I like to say that the market is forward looking, but extremely nearsighted. With an almost addict-like behavior the stock market seems perpetually focused on its next fix. The consequences of greater and greater deficits seem so far down the road, in the market’s eyes, that only the immediacy of the stimulus seems to matter. But certainly, if we think this through, don’t all actions have consequences? There is no such thing as a free lunch, the saying goes. Deficits can and do lead to inflation. Inflation can and does lead to higher interest rates and currency debasement. These beliefs seem, on the one hand, basic Econ 101. But on the other hand, some would have us believe that this type of economic reasoning is an antiquated school of thought. I am not one of these people, however.
I subscribe to the belief that what comes around eventually goes around. If printing money and handing it out doesn’t have negative consequences, then why would we ever not do it? In fact, why would we ever limit it? To a degree, ironically, this idea has essentially become modus operandi in Washington, since up until now all stimulus efforts have had no impact on interest rates and has only led to inflation of financial assets. However, we need to keep in mind that one benefit we have in the US is the fundamental role the US dollar plays internationally. As the reserve currency for international commerce, the US dollar is the closest thing the world has to the gold standard. Reserve currency status insures a steady demand for dollars and, by proxy, for obligation notes such as short term treasury bills. In short, it helps keep our interest rates low and our access to credit open. It is the closest thing to a free lunch that we can get. Not surprisingly the USD’s reserve currency status is the envy of the rest of the developed nations.
If we were to lose that role it could have potentially devastating consequences for the US economy and financial markets. Should Washington continue to overlook this potential and flood the market with Greenbacks, what is now just chatter about replacing the dollar as the reserve currency could eventually form into plans and plans which could become actions. For the time being, this remains a distant concern and the gravy train continues to run. Like I said the market is forward looking but extremely nearsighted.

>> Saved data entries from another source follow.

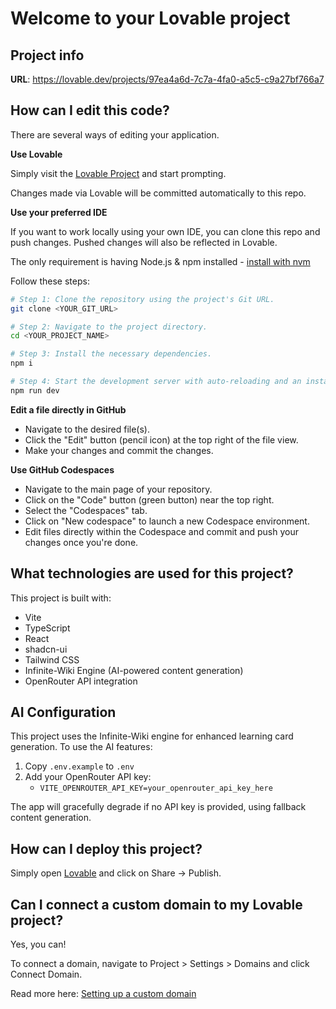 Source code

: # Welcome to your Lovable project

## Project info

**URL**: https://lovable.dev/projects/97ea4a6d-7c7a-4fa0-a5c5-c9a27bf766a7

## How can I edit this code?

There are several ways of editing your application.

**Use Lovable**

Simply visit the [Lovable Project](https://lovable.dev/projects/97ea4a6d-7c7a-4fa0-a5c5-c9a27bf766a7) and start prompting.

Changes made via Lovable will be committed automatically to this repo.

**Use your preferred IDE**

If you want to work locally using your own IDE, you can clone this repo and push changes. Pushed changes will also be reflected in Lovable.

The only requirement is having Node.js & npm installed - [install with nvm](https://github.com/nvm-sh/nvm#installing-and-updating)

Follow these steps:

```sh
# Step 1: Clone the repository using the project's Git URL.
git clone <YOUR_GIT_URL>

# Step 2: Navigate to the project directory.
cd <YOUR_PROJECT_NAME>

# Step 3: Install the necessary dependencies.
npm i

# Step 4: Start the development server with auto-reloading and an instant preview.
npm run dev
```

**Edit a file directly in GitHub**

- Navigate to the desired file(s).
- Click the "Edit" button (pencil icon) at the top right of the file view.
- Make your changes and commit the changes.

**Use GitHub Codespaces**

- Navigate to the main page of your repository.
- Click on the "Code" button (green button) near the top right.
- Select the "Codespaces" tab.
- Click on "New codespace" to launch a new Codespace environment.
- Edit files directly within the Codespace and commit and push your changes once you're done.

## What technologies are used for this project?

This project is built with:

- Vite
- TypeScript
- React
- shadcn-ui
- Tailwind CSS
- Infinite-Wiki Engine (AI-powered content generation)
- OpenRouter API integration

## AI Configuration

This project uses the Infinite-Wiki engine for enhanced learning card generation. To use the AI features:

1. Copy `.env.example` to `.env`
2. Add your OpenRouter API key:
   - `VITE_OPENROUTER_API_KEY=your_openrouter_api_key_here`

The app will gracefully degrade if no API key is provided, using fallback content generation.

## How can I deploy this project?

Simply open [Lovable](https://lovable.dev/projects/97ea4a6d-7c7a-4fa0-a5c5-c9a27bf766a7) and click on Share -> Publish.

## Can I connect a custom domain to my Lovable project?

Yes, you can!

To connect a domain, navigate to Project > Settings > Domains and click Connect Domain.

Read more here: [Setting up a custom domain](https://docs.lovable.dev/tips-tricks/custom-domain#step-by-step-guide)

For now, the market has priced out much of the concern it had just a month ago with regards to the election. One month ago, the volatility for November expiration options relative to the October and December options was the highest on record for one month relative to its surrounding months. This was sending a signal that the election had a high likelihood for causing market turmoil. Fast forward to today, the November expiration volatility on the S&P 500 index is lower than all the months that follow it. The term structure is back to its more natural state of contango. Contango is when the further out months trade at higher volatility than the nearer term months. Vix (Cboe Volatility Index) contango implies a condition of calmer future price movement. The overall volatility level still remains elevated, which indicates we are still not out of the woods. But the term structure is indicating that we can begin to see an opening ahead, and that the election may not be as big of a fear factor as previously believed.